题目:Design for Discovery: Structural Shape & Topology Optimizationin the Age of 3D Printing
报告人:Shikui Chen, Assistant Professor
时间:2018年5月14日上午10:00
地点:武汉大学动力与机械学院报告厅
欢迎各位师生踊跃参加!
Abstract text:
Topology optimization is an optimization-driven methodology capable of generating an optimal design without depending on the designers’ intuition, experience, and inspiration. Topology optimization will play a crucial and rapidly expanding role in design innovation in the 3D printing age, especially in automotive, aerospace and machine industries. In this talk, the speaker will make a brief review of state of the art and introduce a level-set based topology optimization framework. In the level set framework, the boundary of the design is implicitly represented as the zero level set of a one higher dimensional level set function. Embedding the design in one higher dimension allows the flexibility in topological changes such as boundary merging or splitting in the design process while keeping the boundary of the design clearly defined.

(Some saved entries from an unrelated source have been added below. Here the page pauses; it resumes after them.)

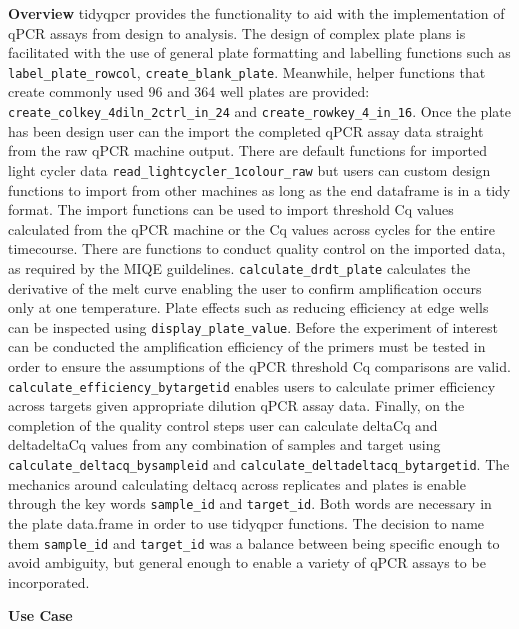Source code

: \documentclass{SBCbookchapter}
\begin{document}
\textbf{Overview}
tidyqpcr provides the functionality to aid with the implementation of qPCR assays from design to analysis. The design of complex plate plans is facilitated with the use of general plate formatting and labelling functions such as \lstinline{label_plate_rowcol}, \lstinline{create_blank_plate}. Meanwhile, helper functions that create commonly used 96 and 364 well plates are provided: \lstinline{create_colkey_4diln_2ctrl_in_24} and \lstinline{create_rowkey_4_in_16}. Once the plate has been design user can the import the completed qPCR assay data straight from the raw qPCR machine output. There are default functions for imported light cycler data \lstinline{read_lightcycler_1colour_raw} but users can custom design functions to import from other machines as long as the end dataframe is in a tidy format. The import functions can be used to import threshold Cq values calculated from the qPCR  machine or the Cq values across cycles for the entire timecourse.  There are functions to conduct quality control on the imported data, as required by the MIQE guildelines. \lstinline{calculate_drdt_plate} calculates the derivative of the melt curve enabling the user to confirm amplification occurs only at one temperature. Plate effects such as reducing efficiency at edge wells can be inspected using \lstinline{display_plate_value}. Before the experiment of interest can be conducted the amplification efficiency of the primers must be tested in order to ensure the assumptions of the qPCR threshold Cq comparisons are valid. \lstinline{calculate_efficiency_bytargetid} enables users to calculate primer efficiency across targets given appropriate dilution qPCR assay data. Finally, on the completion of the quality control steps user can calculate deltaCq and deltadeltaCq values from any combination of samples and target using \lstinline{calculate_deltacq_bysampleid} and \lstinline{calculate_deltadeltacq_bytargetid}. The mechanics around calculating deltacq across replicates and plates is enable through the key words \lstinline{sample_id} and \lstinline{target_id}. Both words are necessary in the plate data.frame in order to use tidyqpcr functions. The decision to name them \lstinline{sample_id} and \lstinline{target_id} was a balance between being specific enough to avoid ambiguity, but general enough to enable a variety of qPCR assays to be incorporated.  

\textbf{Use Case}
\end{document}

After that, the speaker will report some of our recent efforts to advance the level set based topology optimization both in methodology and in applications. Selected topics include a variational distance-regularized parametric level set method, distributed compliant mechanism synthesis, multi-physics energy harvester design, robust shape and topology optimization (RSTO) under uncertainty, and integrated design and additive manufacturing of composite mechanical metamaterials and conformal metasurfaces.
Biography:
Professor Shikui Chen has been an assistant professor of the Mechanical Engineering Department at the State University of New York, Stony Brook since 2013. Dr. Chen earned his Ph.D. in Mechanical Engineering from Northwestern University. His research interests are in computational science based design optimization, particularly in the methodology and applications of structural shape and topology optimization, geometric modeling with level set methods, multiphysics simulation, PDE-constrained optimization, and simulation-based design under uncertainty. His research work has been funded by government and industry grants, including National Science Foundation (NSF), the University Transportation Research Center (UTRC), Ford Motor Company, Stratasys and SUNY Materials and Advanced Manufacturing Network of Excellence. Dr. Chen is a member of ASME and AIAA. He was the recipient of the ‘ASME Compliant Mechanisms Theory Award’ in the ASME 31st Mechanisms and Robotics Conference.